◆ **Assigned task**
Search the listing below for lines that hold the word "Execute", and report only how many there are.

§

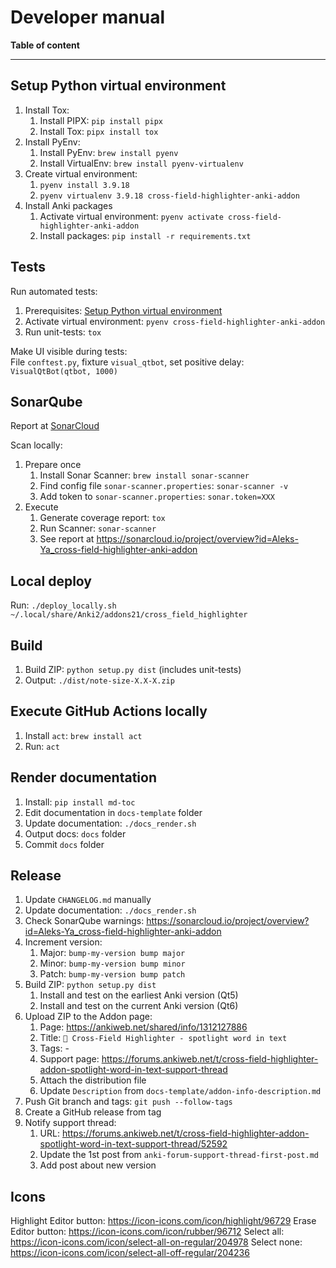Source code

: # Developer manual

**Table of content**

<!--TOC-->

---

## Setup Python virtual environment

1. Install Tox:
    1. Install PIPX: `pip install pipx`
    2. Install Tox: `pipx install tox`
2. Install PyEnv:
    1. Install PyEnv: `brew install pyenv`
    2. Install VirtualEnv: `brew install pyenv-virtualenv`
3. Create virtual environment:
    1. `pyenv install 3.9.18`
    2. `pyenv virtualenv 3.9.18 cross-field-highlighter-anki-addon`
4. Install Anki packages
    1. Activate virtual environment: `pyenv activate cross-field-highlighter-anki-addon`
    2. Install packages: `pip install -r requirements.txt`

## Tests

Run automated tests:

1. Prerequisites: [Setup Python virtual environment](#setup-python-virtual-environment)
2. Activate virtual environment: `pyenv cross-field-highlighter-anki-addon`
3. Run unit-tests: `tox`

Make UI visible during tests:  
File `conftest.py`, fixture `visual_qtbot`, set positive delay: `VisualQtBot(qtbot, 1000)`

## SonarQube

Report at [SonarCloud](https://sonarcloud.io/project/overview?id=Aleks-Ya_cross-field-highlighter-anki-addon)

Scan locally:

1. Prepare once
    1. Install Sonar Scanner: `brew install sonar-scanner`
    2. Find config file `sonar-scanner.properties`: `sonar-scanner -v`
    3. Add token to `sonar-scanner.properties`: `sonar.token=XXX`
2. Execute
    1. Generate coverage report: `tox`
    2. Run Scanner: `sonar-scanner`
    3. See report at https://sonarcloud.io/project/overview?id=Aleks-Ya_cross-field-highlighter-anki-addon

## Local deploy

Run: `./deploy_locally.sh ~/.local/share/Anki2/addons21/cross_field_highlighter`

## Build

1. Build ZIP: `python setup.py dist` (includes unit-tests)
2. Output: `./dist/note-size-X.X-X.zip`

## Execute GitHub Actions locally

1. Install `act`: `brew install act`
2. Run: `act`

## Render documentation

1. Install: `pip install md-toc`
2. Edit documentation in `docs-template` folder
3. Update documentation: `./docs_render.sh`
4. Output docs: `docs` folder
5. Commit `docs` folder

## Release

1. Update `CHANGELOG.md` manually
2. Update documentation: `./docs_render.sh`
3. Check SonarQube warnings: https://sonarcloud.io/project/overview?id=Aleks-Ya_cross-field-highlighter-anki-addon
4. Increment version:
    1. Major: `bump-my-version bump major`
    2. Minor: `bump-my-version bump minor`
    3. Patch: `bump-my-version bump patch`
5. Build ZIP: `python setup.py dist`
    1. Install and test on the earliest Anki version (Qt5)
    2. Install and test on the current Anki version (Qt6)
6. Upload ZIP to the Addon page:
    1. Page: https://ankiweb.net/shared/info/1312127886
    2. Title: `🎨 Cross-Field Highlighter - spotlight word in text`
    3. Tags: -
    4. Support page: https://forums.ankiweb.net/t/cross-field-highlighter-addon-spotlight-word-in-text-support-thread
    5. Attach the distribution file
    6. Update `Description` from `docs-template/addon-info-description.md`
7. Push Git branch and tags: `git push --follow-tags`
8. Create a GitHub release from tag
9. Notify support thread:
    1. URL: https://forums.ankiweb.net/t/cross-field-highlighter-addon-spotlight-word-in-text-support-thread/52592
    2. Update the 1st post from `anki-forum-support-thread-first-post.md`
    3. Add post about new version

## Icons

Highlight Editor button: https://icon-icons.com/icon/highlight/96729
Erase Editor button: https://icon-icons.com/icon/rubber/96712
Select all: https://icon-icons.com/icon/select-all-on-regular/204978
Select none: https://icon-icons.com/icon/select-all-off-regular/204236
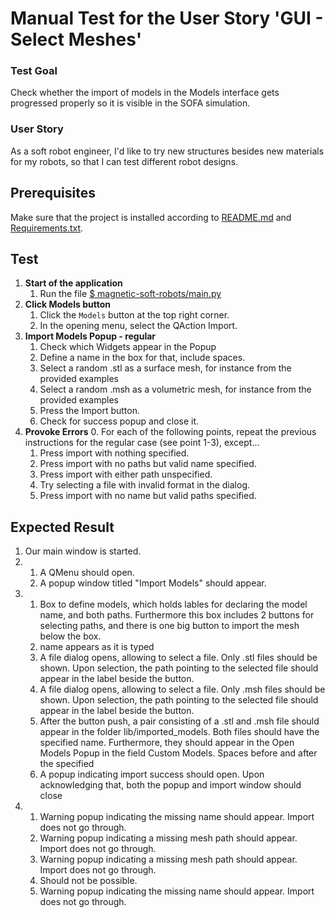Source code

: # Manual Test for the User Story 'GUI - Select Meshes'

### Test Goal
Check whether the import of models in the Models interface gets progressed properly so it is visible in the SOFA simulation.

### User Story
As a soft robot engineer, I'd like to try new structures besides new materials for my robots, so that I can test different robot designs.

## Prerequisites
Make sure that the project is installed according to [README.md]() and [Requirements.txt]().


## Test
1. **Start of the application**
    1. Run the file [$ magnetic-soft-robots/main.py](../../../main.py)
2. **Click Models button**
    1. Click the `Models` button at the top right corner.
    2. In the opening menu, select the QAction Import.
3. **Import Models Popup - regular**
    1. Check which Widgets appear in the Popup
    2. Define a name in the box for that, include spaces.
    3. Select a random .stl as a surface mesh, for instance from the provided examples
    4. Select a random .msh as a volumetric mesh, for instance from the provided examples
    5. Press the Import button.
    6. Check for success popup and close it.
4. **Provoke Errors**
    0. For each of the following points, repeat the previous instructions for the regular case (see point 1-3), except...
    1. Press import with nothing specified.
    2. Press import with no paths but valid name specified.
    3. Press import with either path unspecified.
    4. Try selecting a file with invalid format in the dialog.
    5. Press import with no name but valid paths specified.
## Expected Result
1. Our main window is started.
2. 
    1. A QMenu should open.
    2. A popup window titled "Import Models" should appear.
3. 
    1. Box to define models, which holds lables for declaring the model name, and both paths. Furthermore this box includes 2 buttons for selecting paths, and there is one big button to import the mesh below the box.
    2. name appears as it is typed
    3. A file dialog opens, allowing to select a file. Only .stl files should be shown. Upon selection, the path pointing to the selected file should appear in the label beside the button.
    4. A file dialog opens, allowing to select a file. Only .msh files should be shown. Upon selection, the path pointing to the selected file should appear in the label beside the button.
    5. After the button push, a pair consisting of a .stl and .msh file should appear in the folder lib/imported_models. Both files should have the specified name. Furthermore, they should appear in the Open Models Popup in the field Custom Models.
    Spaces before and after the specified 
    6. A popup indicating import success should open. Upon acknowledging that, both the popup and import window should close
4. 
    1. Warning popup indicating the missing name should appear. Import does not go through.
    2. Warning popup indicating a missing mesh path should appear. Import does not go through.
    3. Warning popup indicating a missing mesh path should appear. Import does not go through.
    4. Should not be possible.
    5. Warning popup indicating the missing name should appear. Import does not go through.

§

◆ **Result of the task**
2